(Material shown begins)

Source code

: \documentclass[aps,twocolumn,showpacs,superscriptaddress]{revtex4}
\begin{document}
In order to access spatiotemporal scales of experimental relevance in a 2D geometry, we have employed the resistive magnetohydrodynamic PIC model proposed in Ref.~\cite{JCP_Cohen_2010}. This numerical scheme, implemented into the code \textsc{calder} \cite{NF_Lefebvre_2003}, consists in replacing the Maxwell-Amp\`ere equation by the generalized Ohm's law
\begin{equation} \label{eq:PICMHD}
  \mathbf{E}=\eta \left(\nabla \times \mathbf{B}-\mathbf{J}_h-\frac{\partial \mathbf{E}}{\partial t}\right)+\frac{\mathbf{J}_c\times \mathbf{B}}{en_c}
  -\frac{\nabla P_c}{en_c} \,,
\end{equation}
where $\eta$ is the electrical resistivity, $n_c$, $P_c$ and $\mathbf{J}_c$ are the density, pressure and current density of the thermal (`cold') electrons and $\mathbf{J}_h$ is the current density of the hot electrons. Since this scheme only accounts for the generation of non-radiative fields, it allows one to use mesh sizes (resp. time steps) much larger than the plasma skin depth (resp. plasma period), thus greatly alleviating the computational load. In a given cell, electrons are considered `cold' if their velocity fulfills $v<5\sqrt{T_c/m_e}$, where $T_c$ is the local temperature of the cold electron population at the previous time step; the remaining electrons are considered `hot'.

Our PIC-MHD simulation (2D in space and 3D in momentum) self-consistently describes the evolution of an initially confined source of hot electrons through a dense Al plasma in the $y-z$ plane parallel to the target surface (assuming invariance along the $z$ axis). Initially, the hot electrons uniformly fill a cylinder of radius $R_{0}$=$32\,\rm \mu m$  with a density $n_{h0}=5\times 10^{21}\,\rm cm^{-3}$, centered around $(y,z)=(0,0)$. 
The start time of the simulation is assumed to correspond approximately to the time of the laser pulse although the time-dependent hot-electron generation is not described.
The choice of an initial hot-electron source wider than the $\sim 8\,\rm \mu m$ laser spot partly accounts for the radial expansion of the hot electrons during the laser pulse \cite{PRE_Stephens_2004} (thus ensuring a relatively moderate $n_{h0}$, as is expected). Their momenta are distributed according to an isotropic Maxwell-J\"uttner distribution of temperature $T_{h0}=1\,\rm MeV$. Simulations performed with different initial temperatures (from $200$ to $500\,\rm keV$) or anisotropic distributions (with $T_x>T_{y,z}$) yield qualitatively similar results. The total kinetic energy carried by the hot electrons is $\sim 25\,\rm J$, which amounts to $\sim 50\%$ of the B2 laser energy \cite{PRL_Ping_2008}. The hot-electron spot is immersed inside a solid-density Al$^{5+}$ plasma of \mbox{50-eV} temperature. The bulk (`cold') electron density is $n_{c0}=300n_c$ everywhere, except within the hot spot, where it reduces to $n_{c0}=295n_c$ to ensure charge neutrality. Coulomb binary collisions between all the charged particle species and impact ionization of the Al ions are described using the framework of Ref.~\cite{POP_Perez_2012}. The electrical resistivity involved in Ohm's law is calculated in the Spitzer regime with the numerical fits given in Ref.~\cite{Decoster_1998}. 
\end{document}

(Material shown ends)

→ **What the task asks**:
Would you restate the records word for word?

→ **Output for this exercise**:
Source code

: \documentclass[aps,twocolumn,showpacs,superscriptaddress]{revtex4}
\begin{document}
In order to access spatiotemporal scales of experimental relevance in a 2D geometry, we have employed the resistive magnetohydrodynamic PIC model proposed in Ref.~\cite{JCP_Cohen_2010}. This numerical scheme, implemented into the code \textsc{calder} \cite{NF_Lefebvre_2003}, consists in replacing the Maxwell-Amp\`ere equation by the generalized Ohm's law
\begin{equation} \label{eq:PICMHD}
  \mathbf{E}=\eta \left(\nabla \times \mathbf{B}-\mathbf{J}_h-\frac{\partial \mathbf{E}}{\partial t}\right)+\frac{\mathbf{J}_c\times \mathbf{B}}{en_c}
  -\frac{\nabla P_c}{en_c} \,,
\end{equation}
where $\eta$ is the electrical resistivity, $n_c$, $P_c$ and $\mathbf{J}_c$ are the density, pressure and current density of the thermal (`cold') electrons and $\mathbf{J}_h$ is the current density of the hot electrons. Since this scheme only accounts for the generation of non-radiative fields, it allows one to use mesh sizes (resp. time steps) much larger than the plasma skin depth (resp. plasma period), thus greatly alleviating the computational load. In a given cell, electrons are considered `cold' if their velocity fulfills $v<5\sqrt{T_c/m_e}$, where $T_c$ is the local temperature of the cold electron population at the previous time step; the remaining electrons are considered `hot'.

Our PIC-MHD simulation (2D in space and 3D in momentum) self-consistently describes the evolution of an initially confined source of hot electrons through a dense Al plasma in the $y-z$ plane parallel to the target surface (assuming invariance along the $z$ axis). Initially, the hot electrons uniformly fill a cylinder of radius $R_{0}$=$32\,\rm \mu m$  with a density $n_{h0}=5\times 10^{21}\,\rm cm^{-3}$, centered around $(y,z)=(0,0)$. 
The start time of the simulation is assumed to correspond approximately to the time of the laser pulse although the time-dependent hot-electron generation is not described.
The choice of an initial hot-electron source wider than the $\sim 8\,\rm \mu m$ laser spot partly accounts for the radial expansion of the hot electrons during the laser pulse \cite{PRE_Stephens_2004} (thus ensuring a relatively moderate $n_{h0}$, as is expected). Their momenta are distributed according to an isotropic Maxwell-J\"uttner distribution of temperature $T_{h0}=1\,\rm MeV$. Simulations performed with different initial temperatures (from $200$ to $500\,\rm keV$) or anisotropic distributions (with $T_x>T_{y,z}$) yield qualitatively similar results. The total kinetic energy carried by the hot electrons is $\sim 25\,\rm J$, which amounts to $\sim 50\%$ of the B2 laser energy \cite{PRL_Ping_2008}. The hot-electron spot is immersed inside a solid-density Al$^{5+}$ plasma of \mbox{50-eV} temperature. The bulk (`cold') electron density is $n_{c0}=300n_c$ everywhere, except within the hot spot, where it reduces to $n_{c0}=295n_c$ to ensure charge neutrality. Coulomb binary collisions between all the charged particle species and impact ionization of the Al ions are described using the framework of Ref.~\cite{POP_Perez_2012}. The electrical resistivity involved in Ohm's law is calculated in the Spitzer regime with the numerical fits given in Ref.~\cite{Decoster_1998}. 
\end{document}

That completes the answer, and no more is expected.